REPUBLIKA.CO.ID, YOGYAKARTA -- Penangkapan bayi lobster atau benih bening lobster (BBL) masih marak terjadi di sepanjang pantai di Kabupaten Gunungkidul, DIY. Hal ini disampaikan Ketua Komisi B DPRD DIY, Andriana Wulandari.
Ia juga menyebut bahwa nelayan dari luar Gunungkidul masuk ke wilayah tersebut melakukan penangkapan benih lobster secara ilegal dalam beberapa bulan terakhir.

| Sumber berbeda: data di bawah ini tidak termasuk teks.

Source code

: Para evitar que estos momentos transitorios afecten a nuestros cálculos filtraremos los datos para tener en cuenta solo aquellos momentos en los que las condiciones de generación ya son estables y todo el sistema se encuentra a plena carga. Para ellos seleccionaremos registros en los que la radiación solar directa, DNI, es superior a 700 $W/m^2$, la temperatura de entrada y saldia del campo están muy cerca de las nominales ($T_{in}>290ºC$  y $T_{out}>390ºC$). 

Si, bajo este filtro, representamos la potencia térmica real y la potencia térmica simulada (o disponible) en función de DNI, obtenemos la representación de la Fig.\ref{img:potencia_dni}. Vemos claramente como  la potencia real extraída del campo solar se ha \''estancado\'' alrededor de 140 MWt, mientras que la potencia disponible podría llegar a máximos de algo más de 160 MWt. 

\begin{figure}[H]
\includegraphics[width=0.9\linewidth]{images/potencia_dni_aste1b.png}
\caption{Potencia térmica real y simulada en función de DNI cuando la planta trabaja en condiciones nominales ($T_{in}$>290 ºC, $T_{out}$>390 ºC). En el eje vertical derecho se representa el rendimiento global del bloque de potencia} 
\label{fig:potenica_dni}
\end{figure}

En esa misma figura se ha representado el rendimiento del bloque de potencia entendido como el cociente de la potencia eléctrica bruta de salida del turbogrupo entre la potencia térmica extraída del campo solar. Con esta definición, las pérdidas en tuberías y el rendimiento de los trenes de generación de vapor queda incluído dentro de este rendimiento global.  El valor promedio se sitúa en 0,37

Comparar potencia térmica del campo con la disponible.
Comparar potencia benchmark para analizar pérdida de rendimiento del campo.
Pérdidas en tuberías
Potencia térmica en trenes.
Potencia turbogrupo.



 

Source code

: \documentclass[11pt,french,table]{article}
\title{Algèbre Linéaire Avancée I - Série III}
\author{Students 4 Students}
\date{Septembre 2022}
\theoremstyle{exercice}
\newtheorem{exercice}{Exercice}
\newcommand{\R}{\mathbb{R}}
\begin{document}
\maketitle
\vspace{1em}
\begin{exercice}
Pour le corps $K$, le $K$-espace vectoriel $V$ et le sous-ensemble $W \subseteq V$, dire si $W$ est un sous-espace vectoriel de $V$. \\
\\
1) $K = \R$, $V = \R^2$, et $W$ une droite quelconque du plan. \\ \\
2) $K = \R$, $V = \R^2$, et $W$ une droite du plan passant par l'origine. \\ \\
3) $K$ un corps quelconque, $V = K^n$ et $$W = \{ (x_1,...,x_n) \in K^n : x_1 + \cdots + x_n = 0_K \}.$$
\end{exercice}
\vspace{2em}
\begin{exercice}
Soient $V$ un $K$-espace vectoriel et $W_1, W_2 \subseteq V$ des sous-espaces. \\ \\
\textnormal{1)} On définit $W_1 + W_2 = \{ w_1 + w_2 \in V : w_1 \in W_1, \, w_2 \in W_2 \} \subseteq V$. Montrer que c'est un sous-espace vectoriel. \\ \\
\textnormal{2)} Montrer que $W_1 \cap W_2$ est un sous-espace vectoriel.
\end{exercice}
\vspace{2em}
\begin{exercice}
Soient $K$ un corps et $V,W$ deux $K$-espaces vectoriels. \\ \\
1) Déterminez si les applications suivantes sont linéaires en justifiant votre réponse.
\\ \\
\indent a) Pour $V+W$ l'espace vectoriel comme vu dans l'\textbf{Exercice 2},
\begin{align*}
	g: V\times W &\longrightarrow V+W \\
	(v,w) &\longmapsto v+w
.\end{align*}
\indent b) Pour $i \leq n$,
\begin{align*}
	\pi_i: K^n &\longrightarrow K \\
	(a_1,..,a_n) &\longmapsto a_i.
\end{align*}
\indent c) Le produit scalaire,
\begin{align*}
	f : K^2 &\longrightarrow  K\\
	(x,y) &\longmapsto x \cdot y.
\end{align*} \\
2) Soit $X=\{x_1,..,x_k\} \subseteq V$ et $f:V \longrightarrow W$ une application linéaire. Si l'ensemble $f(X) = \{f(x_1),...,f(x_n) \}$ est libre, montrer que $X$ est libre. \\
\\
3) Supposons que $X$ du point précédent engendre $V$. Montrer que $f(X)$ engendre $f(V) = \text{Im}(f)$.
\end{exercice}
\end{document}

"Maraknya illegal fishing bayi lobster akan berdampak serius pada nasib nelayan tangkap jangka menengah dan jangka panjang. DIY akan kehilangan potensi nilai tambah dari lobster," kata Andriana belum lama ini.
Untuk itu, ia meminta agar Pemda DIY memberi perhatian lebih terkait penangkapan benih lobster ilegal ini. Pasalnya, penangkapan ilegal ini bisa berdampak signifikan terhadap nelayan jika dibiarkan secara terus-menerus.
"Pemda DIY, khususnya biro hukum dan dinas teknis melakukan telaah hukum atas kasus ini, dan berbagai dampaknya untuk jangka menengah dan jangka panjang," tegas Andriana.
Dari hasil pengamatan di lapangan, katanya, nelayan lokal juga mulai melakukan penangkapan ilegal. Padahal, nelayan lokal ini awalnya sudah berkomitmen untuk tidak melakukan penangkapan benih lobster secara ilegal.
"Yang semula berkomitmen untuk tidak melakukan penangkapan BBL, mulai ikut melakukan perburuan BBL juga. Lokasi penangkapan BBL dipenuhi ratusan perahu penangkap BBL yang berderet puluhan kilometer laut Gunungkidul," ungkapnya.
Andriana menuturkan, sebelumnya nelayan lokal tidak melakukan penangkapan benih lobster di sepanjang pantai Gunungkidul. Namun, dikarenakan ada pembiaran terhadap nelayan luar masuk ke Gunungkidul, para nelayan lokal mulai memodifikasi perahu untuk bisa digunakan menangkap benih lobster.
Selain itu, ia juga menekankan supaya Pemda DIY segera berkoordinasi dengan aparat penegak hukum. Utamanya agar ada perlindungan terhadap keberlanjutan lobster, dan perlindungan usaha perikanan tangkap berbasis lobster yang harus menguntungkan nelayan lokal dalam jangka panjang.